▶ Problem
Using the data beneath this instruction, retype only the lines from the one that contains "que sejam editadas, adicionadas" down to the one that contains "alert tcp \$EXTERNAL", both included, exactly as they appear.

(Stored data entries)
* * * * * * * * *
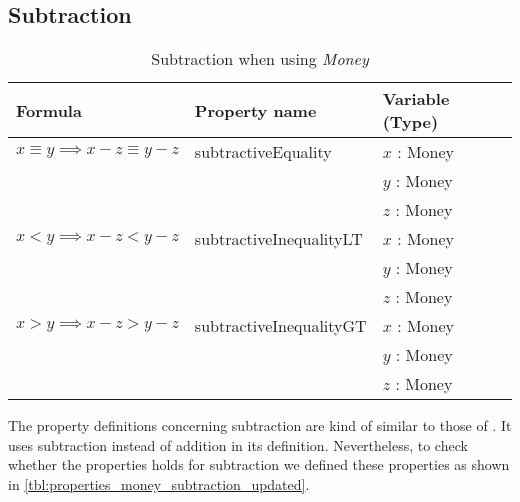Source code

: \subsection*{Subtraction}
\label{ssct:properties_subtraction_updated}
\begin{table}[!ht]
\centering
\begin{tabular}{lll}
\hline
                        \textbf{Formula}                         & \textbf{Property name}  & \textbf{Variable (Type)} \\ \hline
\rowcolor[HTML]{EFEFEF} $x \equiv y \implies x - z \equiv y - z$ & subtractiveEquality     & $x$ : Money              \\
\rowcolor[HTML]{EFEFEF}                                          &                         & $y$ : Money              \\
\rowcolor[HTML]{EFEFEF}                                          &                         & $z$ : Money              \\
                        $x < y \implies x - z < y - z$           & subtractiveInequalityLT & $x$ : Money              \\
                                                                 &                         & $y$ : Money              \\
                                                                 &                         & $z$ : Money              \\
\rowcolor[HTML]{EFEFEF} $x > y \implies x - z > y - z$           & subtractiveInequalityGT & $x$ : Money              \\
\rowcolor[HTML]{EFEFEF}                                          &                         & $y$ : Money              \\
\rowcolor[HTML]{EFEFEF}                                          &                         & $z$ : Money              \\ \hline
\end{tabular}
\caption{Subtraction when using \textit{Money}}
\label{tbl:properties_money_subtraction_updated}
\end{table}
\FloatBarrier\noindent
The property definitions concerning subtraction are kind of similar to those of
. It uses subtraction instead of
addition in its definition. Nevertheless, to check whether the properties holds
for subtraction we defined these properties as shown in
\autoref{tbl:properties_money_subtraction_updated}.
\clearpage %

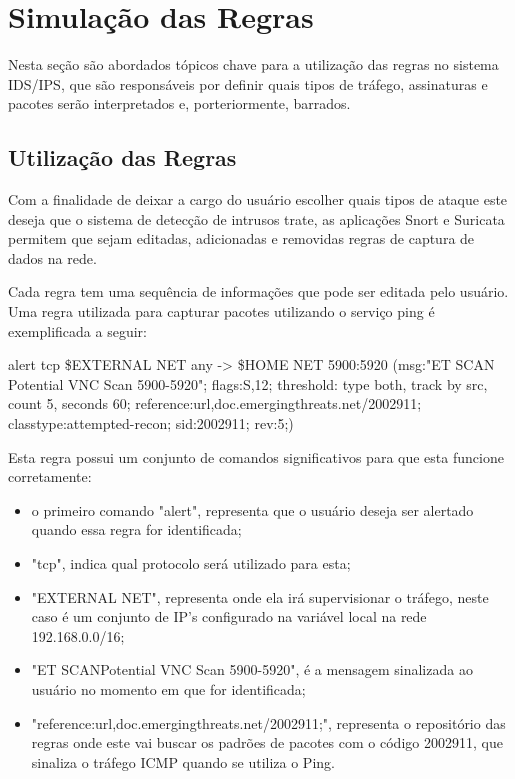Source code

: \chapter{Simulação das Regras}
\label{chap:rules}

Nesta seção são abordados tópicos chave para a utilização das regras no sistema
IDS/IPS, que são responsáveis por definir quais tipos de tráfego, assinaturas e
pacotes serão interpretados e, porteriormente, barrados.

\section{Utilização das Regras}
Com a finalidade de deixar a cargo do usuário escolher quais tipos de ataque este deseja
que o sistema de detecção de intrusos trate, as aplicações Snort e Suricata permitem
que sejam editadas, adicionadas e removidas regras de captura de dados na rede.


Cada regra tem uma sequência de informações que pode ser editada pelo usuário.
Uma regra utilizada para capturar pacotes utilizando o serviço ping é exemplificada
a seguir:


\begin{framed}
alert tcp \$EXTERNAL NET any -> \$HOME NET 5900:5920 (msg:"ET SCAN
Potential VNC Scan 5900-5920"; flags:S,12; threshold: type both, track by src,
count 5, seconds 60; reference:url,doc.emergingthreats.net/2002911;
classtype:attempted-recon; sid:2002911; rev:5;)
\end{framed}

Esta regra possui um conjunto de comandos significativos para que esta funcione
corretamente:

\begin{itemize}
  \item o primeiro comando "alert", representa que o usuário deseja ser alertado quando
  essa regra for identificada;
  \item  "tcp", indica qual protocolo será utilizado para esta;
  \item "EXTERNAL NET", representa onde ela irá supervisionar o tráfego, neste caso é um
  conjunto de IP's configurado na variável local na rede 192.168.0.0/16;
  \item "ET SCANPotential VNC Scan 5900-5920", é a mensagem sinalizada ao usuário no momento
  em que for identificada;
  \item "reference:url,doc.emergingthreats.net/2002911;",
 representa o repositório das regras onde este vai buscar os padrões de pacotes
 com o código 2002911, que sinaliza o tráfego ICMP quando se utiliza o Ping.
\end{itemize}


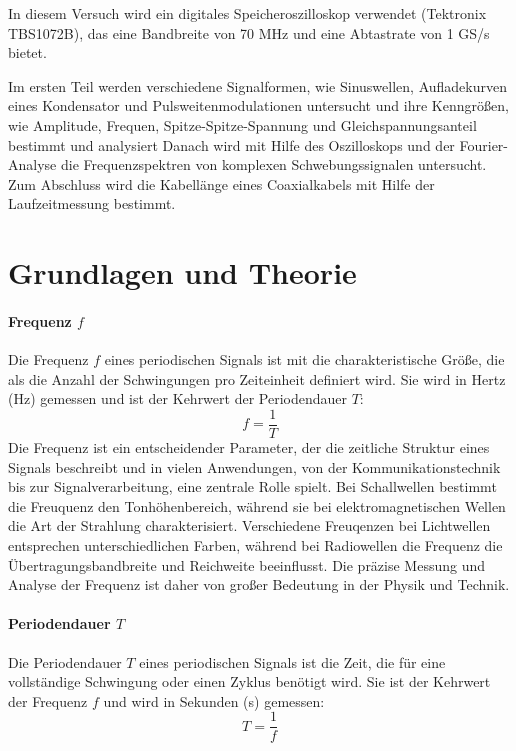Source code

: \documentclass[12pt,a4paper,titlepage]{scrartcl}
\numberwithin{equation}{section}
\numberwithin{table}{section}
\numberwithin{figure}{section}
\begin{document}
In diesem Versuch wird ein digitales Speicheroszilloskop verwendet (Tektronix TBS1072B), das eine Bandbreite von 70 MHz und eine Abtastrate von 1 GS/s bietet.

Im ersten Teil werden verschiedene Signalformen, wie Sinuswellen, Aufladekurven eines Kondensator und Pulsweitenmodulationen untersucht und ihre Kenngrößen, wie Amplitude, Frequen, Spitze-Spitze-Spannung und Gleichspannungsanteil bestimmt und analysiert
Danach wird mit Hilfe des Oszilloskops und der Fourier-Analyse die Frequenzspektren von komplexen Schwebungssignalen untersucht. 
Zum Abschluss wird die Kabellänge eines Coaxialkabels mit Hilfe der Laufzeitmessung bestimmt.


\section{Grundlagen und Theorie}\label{Grundlagen}
\paragraph{Frequenz $f$}
Die Frequenz $f$ eines periodischen Signals ist mit die charakteristische Größe, die als die Anzahl der Schwingungen pro Zeiteinheit definiert wird. Sie wird in Hertz (Hz) gemessen und ist der Kehrwert der Periodendauer $T$:
\begin{equation}
    f = \frac{1}{T}
\end{equation}
Die Frequenz ist ein entscheidender Parameter, der die zeitliche Struktur eines Signals beschreibt und in vielen Anwendungen, von der Kommunikationstechnik bis zur Signalverarbeitung, eine zentrale Rolle spielt. Bei Schallwellen bestimmt die Freuquenz den Tonhöhenbereich, während sie bei elektromagnetischen Wellen die Art der Strahlung charakterisiert. Verschiedene Freuqenzen bei Lichtwellen entsprechen unterschiedlichen Farben, während bei Radiowellen die Frequenz die Übertragungsbandbreite und Reichweite beeinflusst. Die präzise Messung und Analyse der Frequenz ist daher von großer Bedeutung in der Physik und Technik.

\paragraph{Periodendauer $T$}
Die Periodendauer $T$ eines periodischen Signals ist die Zeit, die für eine vollständige Schwingung oder einen Zyklus benötigt wird. Sie ist der Kehrwert der Frequenz $f$ und wird in Sekunden (s) gemessen:
\begin{equation}
    T = \frac{1}{f}
\end{equation}
\end{document}
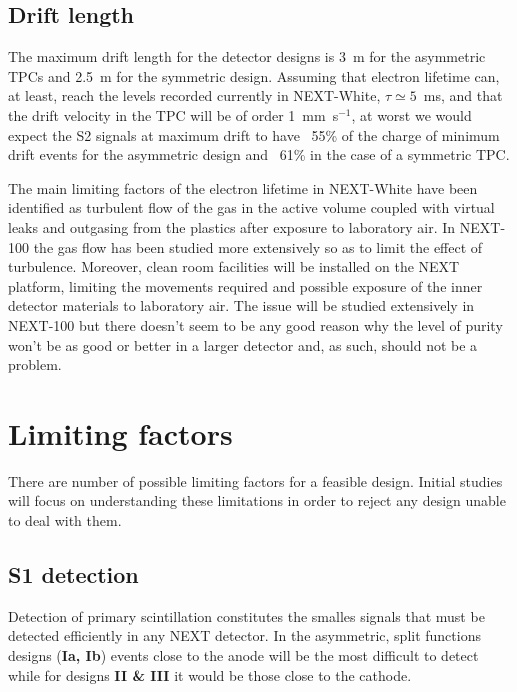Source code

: \documentclass[11pt,a4paper]{article}
\begin{document}
\subsection{Drift length}
\label{subSec:drift}
The maximum drift length for the detector designs is 3~m for the asymmetric TPCs and 2.5~m for the symmetric design. Assuming that electron lifetime can, at least, reach the levels recorded currently in NEXT-White, $\tau \simeq 5$~ms, and that the drift velocity in the TPC will be of order 1~mm~\textmu s$^{-1}$, at worst we would expect the S2 signals at maximum drift to have ~55\% of the charge of minimum drift events for the asymmetric design and ~61\% in the case of a symmetric TPC.

The main limiting factors of the electron lifetime in NEXT-White have been identified as turbulent flow of the gas in the active volume coupled with virtual leaks and outgasing from the plastics after exposure to laboratory air. In NEXT-100 the gas flow has been studied more extensively so as to limit the effect of turbulence. Moreover, clean room facilities will be installed on the NEXT platform, limiting the movements required and possible exposure of the inner detector materials to laboratory air. The issue will be studied extensively in NEXT-100 but there doesn't seem to be any good reason why the level of purity  won't be as good or better in a larger detector and, as such, should not be a problem.

\section{Limiting factors}
\label{sec:limit}
There are number of possible limiting factors for a feasible design. Initial studies will focus on understanding these limitations in order to reject any design unable to deal with them.

\subsection{S1 detection}
\label{subSec:S1det}
Detection of primary scintillation constitutes the smalles signals that must be detected efficiently in any NEXT detector. In the asymmetric, split functions designs ({\bf Ia, Ib}) events close to the anode will be the most difficult to detect while for designs {\bf II \& III} it would be those close to the cathode.
\end{document}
* * * * * * * * *
▶ Response area
que sejam editadas, adicionadas e removidas regras de captura de dados na rede.


Cada regra tem uma sequência de informações que pode ser editada pelo usuário.
Uma regra utilizada para capturar pacotes utilizando o serviço ping é exemplificada
a seguir:


\begin{framed}
alert tcp \$EXTERNAL NET any -> \$HOME NET 5900:5920 (msg:"ET SCAN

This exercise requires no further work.